Consolidating Hospital Library Services

Transcript: http://bit.ly/1FQM6Db

Consolidating Hospital Library Services 
Thursday, September 17, 2015
9pm Eastern/6pm Pacific 
Led by Isaac Huffman and Mike Scully

Librarians took the affiliation of Providence Health & Services and Swedish Health Services as an opportunity to consolidate library services. A library holding group (holding company) model was used to achieve this.

Join Isaac Huffman (Director of System Library Services) and Mike Scully (Medical Librarian) as we discuss how this model was implemented on the #medlibs Twitter chat. Never been to a Twitter chat before? Check out this overview and come on in - all are welcome including first timers, lurkers, students and others interested in the topic and the field.
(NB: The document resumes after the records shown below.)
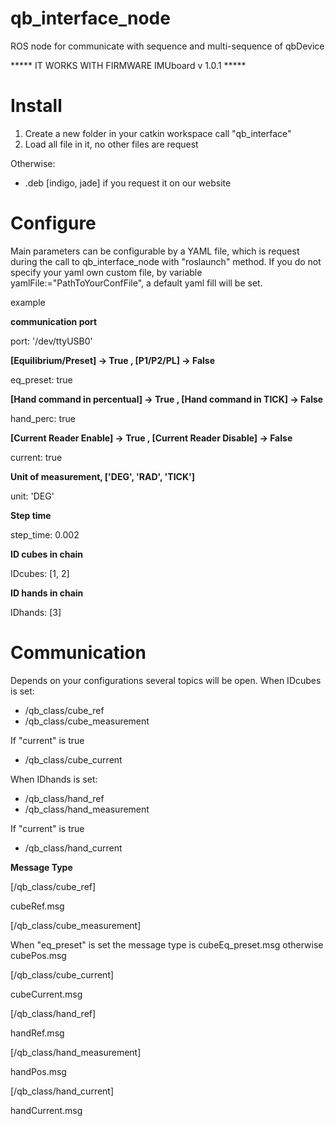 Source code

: # qb_interface_node
ROS node for communicate with sequence and multi-sequence of qbDevice

***** IT WORKS WITH FIRMWARE IMUboard v 1.0.1 *****

# Install
1. Create a new folder in your catkin workspace call "qb_interface"
2. Load all file in it, no other files are request

Otherwise:
  - .deb [indigo, jade] if you request it on our website

# Configure
Main parameters can be configurable by a YAML file, which is request during the call to qb_interface_node with "roslaunch" method.
If you do not specify your yaml own custom file, by variable yamlFile:="PathToYourConfFile", a default yaml fill will be set.

example

**communication port**

port: '/dev/ttyUSB0'

**[Equilibrium/Preset] -> True , [P1/P2/PL] -> False**

eq_preset: true

**[Hand command in percentual] -> True , [Hand command in TICK] -> False**

hand_perc: true 

**[Current Reader Enable] -> True , [Current Reader Disable] -> False**

current: true

**Unit of measurement, ['DEG', 'RAD', 'TICK']**

unit: 'DEG' 

**Step time** 

step_time: 0.002

**ID cubes in chain**

IDcubes: [1, 2] 

**ID hands in chain**

IDhands: [3] 

# Communication
Depends on your configurations several topics will be open.
When IDcubes is set:

  - /qb_class/cube_ref
  - /qb_class/cube_measurement

  If "current" is true

  - /qb_class/cube_current
  
When IDhands is set:

  - /qb_class/hand_ref
  - /qb_class/hand_measurement
  
  If "current" is true
  - /qb_class/hand_current

**Message Type**

[/qb_class/cube_ref]

cubeRef.msg

[/qb_class/cube_measurement] 

When "eq_preset" is set the message type is cubeEq_preset.msg otherwise cubePos.msg

[/qb_class/cube_current] 

cubeCurrent.msg

[/qb_class/hand_ref]

handRef.msg

[/qb_class/hand_measurement] 

handPos.msg

[/qb_class/hand_current] 

handCurrent.msg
A pre-publication abstract below details the process:

Creating a library holding group

Objectives: Faced with resource constraints, many hospital libraries have considered some form of joint operations to change with the modern healthcare landscape. This paper outlines how a large health care system created a library holding group to address the pressures facing budget and staffing while building a unified service. This holding company model’s flexibility and ability to expand made it an attractive model for developing a unified service.

Method: After many failures at a full systematization of library services, library leadership shifted its approach for unified operations opting for a library holdings group. Using a holding company as the general model the core objective was to acquire assets in order to grow information services. Four methods of acquiring new resources were identified. These included acquisitions, new sales, partnerships and takeovers. In this manner the organization grew system-wide library services from a zero budget, zero employee entity into a fully formed group inside of a central budget.

Results: The library holding group was able to make 256 external acquisitions (individual budget line item transfers for items like journals and electronic resources.), 9 internal library acquisitions (whole department budget transfers) and 4 partial library acquisitions (partial budget transfers). These acquisitions along with three key resource partnerships and a new service agreement expanded the library footprint and nearly doubled resource access across the health care system. The library staffing model also created additional professional roles while retaining its core employees. This model did have implementation challenges: these included facing negative external image impressions, disruption of library staff duties and roles, and difficulty providing services to select patrons.

Conclusions: Creating a joint operations model that allowed for the case by case inclusion and exclusion of resources and services provided a great deal of flexibility over other all in models attempted in the past. Key lessons included learning how to audit organizational spending and how to sell services to potential acquisitions, and creating a holding group culture that attracted membership. Although many challenges remain the library holding group success points to a viable model of unified operations for libraries, especially for those within a larger corporate entity.